▶ WORK TO COMPLETE
Please print all of the records shown below, exactly as given.

▶ DATA TO PROCESS

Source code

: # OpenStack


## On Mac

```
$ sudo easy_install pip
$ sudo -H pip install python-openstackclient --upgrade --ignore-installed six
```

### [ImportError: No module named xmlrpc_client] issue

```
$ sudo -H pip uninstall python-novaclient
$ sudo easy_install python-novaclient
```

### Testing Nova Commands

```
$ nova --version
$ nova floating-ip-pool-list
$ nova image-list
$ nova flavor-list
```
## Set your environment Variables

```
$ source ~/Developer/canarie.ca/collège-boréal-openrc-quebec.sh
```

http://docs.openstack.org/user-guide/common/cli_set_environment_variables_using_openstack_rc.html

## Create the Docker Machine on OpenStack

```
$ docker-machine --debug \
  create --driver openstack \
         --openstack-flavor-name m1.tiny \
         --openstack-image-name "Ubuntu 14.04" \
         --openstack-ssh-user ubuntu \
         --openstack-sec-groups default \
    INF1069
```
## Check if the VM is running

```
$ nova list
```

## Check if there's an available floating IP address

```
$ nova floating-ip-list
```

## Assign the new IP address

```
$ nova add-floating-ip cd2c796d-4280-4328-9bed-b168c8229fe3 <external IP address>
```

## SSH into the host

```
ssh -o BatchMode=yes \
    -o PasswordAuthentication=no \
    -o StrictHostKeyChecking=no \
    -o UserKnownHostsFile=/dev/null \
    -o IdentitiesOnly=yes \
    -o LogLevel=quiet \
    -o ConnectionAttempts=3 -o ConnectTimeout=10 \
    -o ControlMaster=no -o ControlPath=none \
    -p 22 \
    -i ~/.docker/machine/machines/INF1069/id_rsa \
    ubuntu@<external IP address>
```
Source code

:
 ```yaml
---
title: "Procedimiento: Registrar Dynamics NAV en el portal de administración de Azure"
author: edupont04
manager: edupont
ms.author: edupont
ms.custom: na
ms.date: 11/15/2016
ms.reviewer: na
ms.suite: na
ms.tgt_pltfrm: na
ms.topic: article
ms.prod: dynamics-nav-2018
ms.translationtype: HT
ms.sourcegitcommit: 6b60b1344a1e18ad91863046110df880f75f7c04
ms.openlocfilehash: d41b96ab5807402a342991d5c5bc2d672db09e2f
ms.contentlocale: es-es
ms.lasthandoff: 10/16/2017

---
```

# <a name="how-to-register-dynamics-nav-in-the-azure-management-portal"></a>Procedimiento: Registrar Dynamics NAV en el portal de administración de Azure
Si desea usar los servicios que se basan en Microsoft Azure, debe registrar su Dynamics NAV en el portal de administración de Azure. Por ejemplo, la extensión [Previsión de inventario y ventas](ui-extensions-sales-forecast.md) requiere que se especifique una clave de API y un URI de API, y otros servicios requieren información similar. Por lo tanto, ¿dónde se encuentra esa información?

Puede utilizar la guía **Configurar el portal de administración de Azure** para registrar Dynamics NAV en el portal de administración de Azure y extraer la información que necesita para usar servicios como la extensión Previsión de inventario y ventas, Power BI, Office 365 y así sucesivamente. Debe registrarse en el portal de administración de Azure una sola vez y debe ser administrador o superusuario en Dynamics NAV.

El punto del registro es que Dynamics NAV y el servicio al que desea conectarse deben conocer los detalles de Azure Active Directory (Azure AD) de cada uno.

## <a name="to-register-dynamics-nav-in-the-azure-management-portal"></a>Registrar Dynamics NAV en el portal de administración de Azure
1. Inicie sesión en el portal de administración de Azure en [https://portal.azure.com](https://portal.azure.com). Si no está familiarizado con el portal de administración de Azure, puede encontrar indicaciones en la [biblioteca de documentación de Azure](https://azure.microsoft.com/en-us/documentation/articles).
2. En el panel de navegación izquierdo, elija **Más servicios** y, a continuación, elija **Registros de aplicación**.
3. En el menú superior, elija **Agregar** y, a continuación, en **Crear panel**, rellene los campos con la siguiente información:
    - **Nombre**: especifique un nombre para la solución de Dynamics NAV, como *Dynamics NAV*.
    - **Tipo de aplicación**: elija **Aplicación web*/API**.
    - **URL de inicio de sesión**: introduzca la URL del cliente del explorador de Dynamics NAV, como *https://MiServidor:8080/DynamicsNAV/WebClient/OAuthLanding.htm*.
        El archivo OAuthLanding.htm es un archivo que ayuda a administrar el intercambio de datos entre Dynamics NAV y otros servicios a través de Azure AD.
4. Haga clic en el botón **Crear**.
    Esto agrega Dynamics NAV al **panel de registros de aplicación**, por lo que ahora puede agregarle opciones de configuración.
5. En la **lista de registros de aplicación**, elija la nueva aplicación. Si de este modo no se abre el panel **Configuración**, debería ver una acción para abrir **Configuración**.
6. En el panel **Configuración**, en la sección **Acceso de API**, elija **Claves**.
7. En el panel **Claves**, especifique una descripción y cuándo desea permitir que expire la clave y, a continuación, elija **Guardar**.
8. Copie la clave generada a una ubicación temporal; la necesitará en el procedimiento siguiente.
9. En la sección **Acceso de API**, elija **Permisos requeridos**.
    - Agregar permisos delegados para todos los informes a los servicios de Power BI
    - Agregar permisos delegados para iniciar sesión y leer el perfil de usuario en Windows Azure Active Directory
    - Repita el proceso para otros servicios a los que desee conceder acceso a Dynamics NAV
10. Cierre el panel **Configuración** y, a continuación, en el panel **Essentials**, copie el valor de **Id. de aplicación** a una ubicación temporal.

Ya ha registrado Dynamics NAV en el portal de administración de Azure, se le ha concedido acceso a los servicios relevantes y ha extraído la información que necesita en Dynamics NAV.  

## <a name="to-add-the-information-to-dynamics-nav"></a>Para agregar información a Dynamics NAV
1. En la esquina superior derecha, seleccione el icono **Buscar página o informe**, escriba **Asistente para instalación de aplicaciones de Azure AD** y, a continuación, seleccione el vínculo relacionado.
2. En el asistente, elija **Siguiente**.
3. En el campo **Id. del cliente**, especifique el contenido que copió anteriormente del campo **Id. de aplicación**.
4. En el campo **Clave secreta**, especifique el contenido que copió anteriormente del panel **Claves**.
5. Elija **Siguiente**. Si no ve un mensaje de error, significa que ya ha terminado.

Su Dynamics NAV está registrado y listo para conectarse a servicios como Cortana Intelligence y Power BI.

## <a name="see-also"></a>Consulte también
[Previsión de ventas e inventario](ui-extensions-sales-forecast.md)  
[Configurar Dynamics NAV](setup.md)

▶ EXERCISE OUTPUT
Source code

: # OpenStack


## On Mac

```
$ sudo easy_install pip
$ sudo -H pip install python-openstackclient --upgrade --ignore-installed six
```

### [ImportError: No module named xmlrpc_client] issue

```
$ sudo -H pip uninstall python-novaclient
$ sudo easy_install python-novaclient
```

### Testing Nova Commands

```
$ nova --version
$ nova floating-ip-pool-list
$ nova image-list
$ nova flavor-list
```
## Set your environment Variables

```
$ source ~/Developer/canarie.ca/collège-boréal-openrc-quebec.sh
```

http://docs.openstack.org/user-guide/common/cli_set_environment_variables_using_openstack_rc.html

## Create the Docker Machine on OpenStack

```
$ docker-machine --debug \
  create --driver openstack \
         --openstack-flavor-name m1.tiny \
         --openstack-image-name "Ubuntu 14.04" \
         --openstack-ssh-user ubuntu \
         --openstack-sec-groups default \
    INF1069
```
## Check if the VM is running

```
$ nova list
```

## Check if there's an available floating IP address

```
$ nova floating-ip-list
```

## Assign the new IP address

```
$ nova add-floating-ip cd2c796d-4280-4328-9bed-b168c8229fe3 <external IP address>
```

## SSH into the host

```
ssh -o BatchMode=yes \
    -o PasswordAuthentication=no \
    -o StrictHostKeyChecking=no \
    -o UserKnownHostsFile=/dev/null \
    -o IdentitiesOnly=yes \
    -o LogLevel=quiet \
    -o ConnectionAttempts=3 -o ConnectTimeout=10 \
    -o ControlMaster=no -o ControlPath=none \
    -p 22 \
    -i ~/.docker/machine/machines/INF1069/id_rsa \
    ubuntu@<external IP address>
```
Source code

:
 ```yaml
---
title: "Procedimiento: Registrar Dynamics NAV en el portal de administración de Azure"
author: edupont04
manager: edupont
ms.author: edupont
ms.custom: na
ms.date: 11/15/2016
ms.reviewer: na
ms.suite: na
ms.tgt_pltfrm: na
ms.topic: article
ms.prod: dynamics-nav-2018
ms.translationtype: HT
ms.sourcegitcommit: 6b60b1344a1e18ad91863046110df880f75f7c04
ms.openlocfilehash: d41b96ab5807402a342991d5c5bc2d672db09e2f
ms.contentlocale: es-es
ms.lasthandoff: 10/16/2017

---
```

# <a name="how-to-register-dynamics-nav-in-the-azure-management-portal"></a>Procedimiento: Registrar Dynamics NAV en el portal de administración de Azure
Si desea usar los servicios que se basan en Microsoft Azure, debe registrar su Dynamics NAV en el portal de administración de Azure. Por ejemplo, la extensión [Previsión de inventario y ventas](ui-extensions-sales-forecast.md) requiere que se especifique una clave de API y un URI de API, y otros servicios requieren información similar. Por lo tanto, ¿dónde se encuentra esa información?

Puede utilizar la guía **Configurar el portal de administración de Azure** para registrar Dynamics NAV en el portal de administración de Azure y extraer la información que necesita para usar servicios como la extensión Previsión de inventario y ventas, Power BI, Office 365 y así sucesivamente. Debe registrarse en el portal de administración de Azure una sola vez y debe ser administrador o superusuario en Dynamics NAV.

El punto del registro es que Dynamics NAV y el servicio al que desea conectarse deben conocer los detalles de Azure Active Directory (Azure AD) de cada uno.

## <a name="to-register-dynamics-nav-in-the-azure-management-portal"></a>Registrar Dynamics NAV en el portal de administración de Azure
1. Inicie sesión en el portal de administración de Azure en [https://portal.azure.com](https://portal.azure.com). Si no está familiarizado con el portal de administración de Azure, puede encontrar indicaciones en la [biblioteca de documentación de Azure](https://azure.microsoft.com/en-us/documentation/articles).
2. En el panel de navegación izquierdo, elija **Más servicios** y, a continuación, elija **Registros de aplicación**.
3. En el menú superior, elija **Agregar** y, a continuación, en **Crear panel**, rellene los campos con la siguiente información:
    - **Nombre**: especifique un nombre para la solución de Dynamics NAV, como *Dynamics NAV*.
    - **Tipo de aplicación**: elija **Aplicación web*/API**.
    - **URL de inicio de sesión**: introduzca la URL del cliente del explorador de Dynamics NAV, como *https://MiServidor:8080/DynamicsNAV/WebClient/OAuthLanding.htm*.
        El archivo OAuthLanding.htm es un archivo que ayuda a administrar el intercambio de datos entre Dynamics NAV y otros servicios a través de Azure AD.
4. Haga clic en el botón **Crear**.
    Esto agrega Dynamics NAV al **panel de registros de aplicación**, por lo que ahora puede agregarle opciones de configuración.
5. En la **lista de registros de aplicación**, elija la nueva aplicación. Si de este modo no se abre el panel **Configuración**, debería ver una acción para abrir **Configuración**.
6. En el panel **Configuración**, en la sección **Acceso de API**, elija **Claves**.
7. En el panel **Claves**, especifique una descripción y cuándo desea permitir que expire la clave y, a continuación, elija **Guardar**.
8. Copie la clave generada a una ubicación temporal; la necesitará en el procedimiento siguiente.
9. En la sección **Acceso de API**, elija **Permisos requeridos**.
    - Agregar permisos delegados para todos los informes a los servicios de Power BI
    - Agregar permisos delegados para iniciar sesión y leer el perfil de usuario en Windows Azure Active Directory
    - Repita el proceso para otros servicios a los que desee conceder acceso a Dynamics NAV
10. Cierre el panel **Configuración** y, a continuación, en el panel **Essentials**, copie el valor de **Id. de aplicación** a una ubicación temporal.

Ya ha registrado Dynamics NAV en el portal de administración de Azure, se le ha concedido acceso a los servicios relevantes y ha extraído la información que necesita en Dynamics NAV.  

## <a name="to-add-the-information-to-dynamics-nav"></a>Para agregar información a Dynamics NAV
1. En la esquina superior derecha, seleccione el icono **Buscar página o informe**, escriba **Asistente para instalación de aplicaciones de Azure AD** y, a continuación, seleccione el vínculo relacionado.
2. En el asistente, elija **Siguiente**.
3. En el campo **Id. del cliente**, especifique el contenido que copió anteriormente del campo **Id. de aplicación**.
4. En el campo **Clave secreta**, especifique el contenido que copió anteriormente del panel **Claves**.
5. Elija **Siguiente**. Si no ve un mensaje de error, significa que ya ha terminado.

Su Dynamics NAV está registrado y listo para conectarse a servicios como Cortana Intelligence y Power BI.

## <a name="see-also"></a>Consulte también
[Previsión de ventas e inventario](ui-extensions-sales-forecast.md)  
[Configurar Dynamics NAV](setup.md)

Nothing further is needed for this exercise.